§ TASK OBJECTIVE
Check every line below for the string "sudo", and copy the lines that contain it.

[Source texts of formatted documents]

+-------+

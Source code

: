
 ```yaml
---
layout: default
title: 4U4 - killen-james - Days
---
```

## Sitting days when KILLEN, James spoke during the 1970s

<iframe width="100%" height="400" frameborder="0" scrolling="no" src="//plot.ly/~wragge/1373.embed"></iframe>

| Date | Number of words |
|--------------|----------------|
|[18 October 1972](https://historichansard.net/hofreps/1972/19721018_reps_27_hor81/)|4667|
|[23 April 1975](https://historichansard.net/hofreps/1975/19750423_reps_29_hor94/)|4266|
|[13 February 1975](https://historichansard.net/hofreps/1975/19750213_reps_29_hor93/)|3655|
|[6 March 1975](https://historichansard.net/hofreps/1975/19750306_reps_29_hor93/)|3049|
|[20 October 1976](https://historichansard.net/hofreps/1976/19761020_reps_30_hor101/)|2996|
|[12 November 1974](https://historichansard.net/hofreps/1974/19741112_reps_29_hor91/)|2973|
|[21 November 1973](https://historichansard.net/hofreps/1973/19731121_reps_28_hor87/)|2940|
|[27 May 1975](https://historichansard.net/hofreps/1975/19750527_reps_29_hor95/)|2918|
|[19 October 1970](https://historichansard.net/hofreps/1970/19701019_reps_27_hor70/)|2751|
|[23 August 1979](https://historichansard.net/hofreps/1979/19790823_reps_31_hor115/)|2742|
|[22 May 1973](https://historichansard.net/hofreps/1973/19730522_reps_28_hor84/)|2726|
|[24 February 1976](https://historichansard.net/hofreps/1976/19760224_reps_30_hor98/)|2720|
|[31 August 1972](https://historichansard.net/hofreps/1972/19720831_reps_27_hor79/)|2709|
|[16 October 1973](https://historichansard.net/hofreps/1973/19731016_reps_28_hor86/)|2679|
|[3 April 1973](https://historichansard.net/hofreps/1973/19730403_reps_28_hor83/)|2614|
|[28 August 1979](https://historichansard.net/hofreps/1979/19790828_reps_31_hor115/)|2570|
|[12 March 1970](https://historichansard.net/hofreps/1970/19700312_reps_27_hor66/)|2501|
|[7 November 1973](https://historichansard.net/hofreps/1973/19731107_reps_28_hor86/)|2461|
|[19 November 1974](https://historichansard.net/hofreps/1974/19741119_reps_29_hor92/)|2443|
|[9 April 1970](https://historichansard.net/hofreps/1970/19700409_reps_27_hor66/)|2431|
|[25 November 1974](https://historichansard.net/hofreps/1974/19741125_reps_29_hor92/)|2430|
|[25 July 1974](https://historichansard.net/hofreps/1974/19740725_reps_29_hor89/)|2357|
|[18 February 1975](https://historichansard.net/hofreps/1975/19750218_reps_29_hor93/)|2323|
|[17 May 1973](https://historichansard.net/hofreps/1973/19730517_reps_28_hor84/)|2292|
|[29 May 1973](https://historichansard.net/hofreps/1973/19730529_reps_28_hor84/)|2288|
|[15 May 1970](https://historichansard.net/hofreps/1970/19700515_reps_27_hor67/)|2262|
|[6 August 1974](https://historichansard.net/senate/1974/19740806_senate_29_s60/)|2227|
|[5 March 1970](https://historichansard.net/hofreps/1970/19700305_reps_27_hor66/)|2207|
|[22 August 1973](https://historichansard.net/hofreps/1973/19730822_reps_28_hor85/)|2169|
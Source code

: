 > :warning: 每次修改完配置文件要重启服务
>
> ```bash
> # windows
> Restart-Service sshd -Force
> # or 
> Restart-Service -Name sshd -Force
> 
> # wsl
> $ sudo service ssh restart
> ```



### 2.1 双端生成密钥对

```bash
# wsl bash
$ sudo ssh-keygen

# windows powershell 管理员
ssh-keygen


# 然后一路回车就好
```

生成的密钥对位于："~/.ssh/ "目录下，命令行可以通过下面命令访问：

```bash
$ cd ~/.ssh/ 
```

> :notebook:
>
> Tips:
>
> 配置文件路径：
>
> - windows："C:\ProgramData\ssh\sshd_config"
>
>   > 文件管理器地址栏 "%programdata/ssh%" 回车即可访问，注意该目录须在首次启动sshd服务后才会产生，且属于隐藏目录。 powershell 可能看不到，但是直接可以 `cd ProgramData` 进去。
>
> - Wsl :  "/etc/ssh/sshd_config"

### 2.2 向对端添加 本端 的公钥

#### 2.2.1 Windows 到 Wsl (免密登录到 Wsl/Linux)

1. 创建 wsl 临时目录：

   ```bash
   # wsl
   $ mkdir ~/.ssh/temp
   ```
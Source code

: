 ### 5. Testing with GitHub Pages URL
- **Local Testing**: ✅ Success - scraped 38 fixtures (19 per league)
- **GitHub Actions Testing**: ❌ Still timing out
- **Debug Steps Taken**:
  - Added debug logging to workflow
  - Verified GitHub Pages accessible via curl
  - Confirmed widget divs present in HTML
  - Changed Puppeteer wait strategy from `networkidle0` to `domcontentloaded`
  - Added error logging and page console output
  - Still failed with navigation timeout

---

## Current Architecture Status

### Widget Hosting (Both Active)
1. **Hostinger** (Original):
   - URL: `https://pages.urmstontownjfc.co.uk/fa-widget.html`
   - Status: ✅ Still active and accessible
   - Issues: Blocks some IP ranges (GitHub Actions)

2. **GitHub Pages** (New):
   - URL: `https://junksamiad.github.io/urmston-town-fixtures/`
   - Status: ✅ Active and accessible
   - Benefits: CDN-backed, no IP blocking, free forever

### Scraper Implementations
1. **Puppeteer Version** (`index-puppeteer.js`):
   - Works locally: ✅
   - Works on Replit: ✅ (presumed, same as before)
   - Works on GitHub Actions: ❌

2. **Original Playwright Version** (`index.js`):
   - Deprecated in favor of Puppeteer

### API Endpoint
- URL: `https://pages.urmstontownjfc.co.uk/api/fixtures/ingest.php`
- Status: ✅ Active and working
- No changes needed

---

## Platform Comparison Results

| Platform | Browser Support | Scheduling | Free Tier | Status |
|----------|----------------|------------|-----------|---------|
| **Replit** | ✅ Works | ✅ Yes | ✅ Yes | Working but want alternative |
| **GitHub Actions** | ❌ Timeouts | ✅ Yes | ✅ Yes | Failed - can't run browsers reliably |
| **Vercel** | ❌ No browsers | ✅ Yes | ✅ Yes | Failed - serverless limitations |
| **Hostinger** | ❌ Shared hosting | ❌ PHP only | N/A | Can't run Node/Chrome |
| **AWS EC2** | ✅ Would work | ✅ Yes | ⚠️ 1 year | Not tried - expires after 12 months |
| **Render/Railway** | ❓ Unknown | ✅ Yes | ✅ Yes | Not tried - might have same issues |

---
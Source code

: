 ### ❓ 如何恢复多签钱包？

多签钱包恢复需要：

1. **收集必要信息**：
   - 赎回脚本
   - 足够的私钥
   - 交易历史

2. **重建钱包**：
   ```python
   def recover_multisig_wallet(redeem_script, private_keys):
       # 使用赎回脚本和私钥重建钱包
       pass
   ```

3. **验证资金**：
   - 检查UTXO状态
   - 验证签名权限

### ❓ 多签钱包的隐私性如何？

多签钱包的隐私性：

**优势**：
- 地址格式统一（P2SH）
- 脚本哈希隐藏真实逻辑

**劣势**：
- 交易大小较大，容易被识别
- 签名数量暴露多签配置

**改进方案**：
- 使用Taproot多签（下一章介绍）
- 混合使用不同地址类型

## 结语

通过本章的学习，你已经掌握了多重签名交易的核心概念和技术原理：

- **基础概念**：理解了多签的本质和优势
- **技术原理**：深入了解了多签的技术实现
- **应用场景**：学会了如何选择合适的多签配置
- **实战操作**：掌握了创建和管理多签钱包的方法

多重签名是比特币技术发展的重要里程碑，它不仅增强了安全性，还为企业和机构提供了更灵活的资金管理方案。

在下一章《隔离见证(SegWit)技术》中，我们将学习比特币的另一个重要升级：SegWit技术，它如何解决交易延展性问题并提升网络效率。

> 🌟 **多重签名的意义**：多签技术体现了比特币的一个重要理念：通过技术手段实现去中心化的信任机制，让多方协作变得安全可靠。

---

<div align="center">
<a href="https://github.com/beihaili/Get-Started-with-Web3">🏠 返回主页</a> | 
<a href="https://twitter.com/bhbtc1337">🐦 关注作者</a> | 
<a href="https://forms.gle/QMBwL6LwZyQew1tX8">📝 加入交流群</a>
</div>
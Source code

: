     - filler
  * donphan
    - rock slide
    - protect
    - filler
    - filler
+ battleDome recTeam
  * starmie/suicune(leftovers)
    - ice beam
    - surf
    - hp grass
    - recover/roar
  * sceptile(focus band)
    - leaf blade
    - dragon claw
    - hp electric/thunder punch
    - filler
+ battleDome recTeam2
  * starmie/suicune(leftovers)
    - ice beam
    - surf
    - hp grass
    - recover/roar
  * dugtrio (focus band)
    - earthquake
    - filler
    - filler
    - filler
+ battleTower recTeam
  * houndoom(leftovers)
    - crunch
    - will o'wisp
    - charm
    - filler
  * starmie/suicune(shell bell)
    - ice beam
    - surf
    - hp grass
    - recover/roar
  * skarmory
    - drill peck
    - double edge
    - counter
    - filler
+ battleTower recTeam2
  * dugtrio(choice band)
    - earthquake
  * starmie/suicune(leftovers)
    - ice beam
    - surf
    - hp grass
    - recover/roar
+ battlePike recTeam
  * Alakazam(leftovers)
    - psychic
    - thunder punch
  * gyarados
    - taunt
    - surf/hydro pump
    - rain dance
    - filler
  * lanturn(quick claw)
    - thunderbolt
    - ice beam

+-------+

§ EXERCISE OUTPUT
> $ sudo service ssh restart
$ sudo ssh-keygen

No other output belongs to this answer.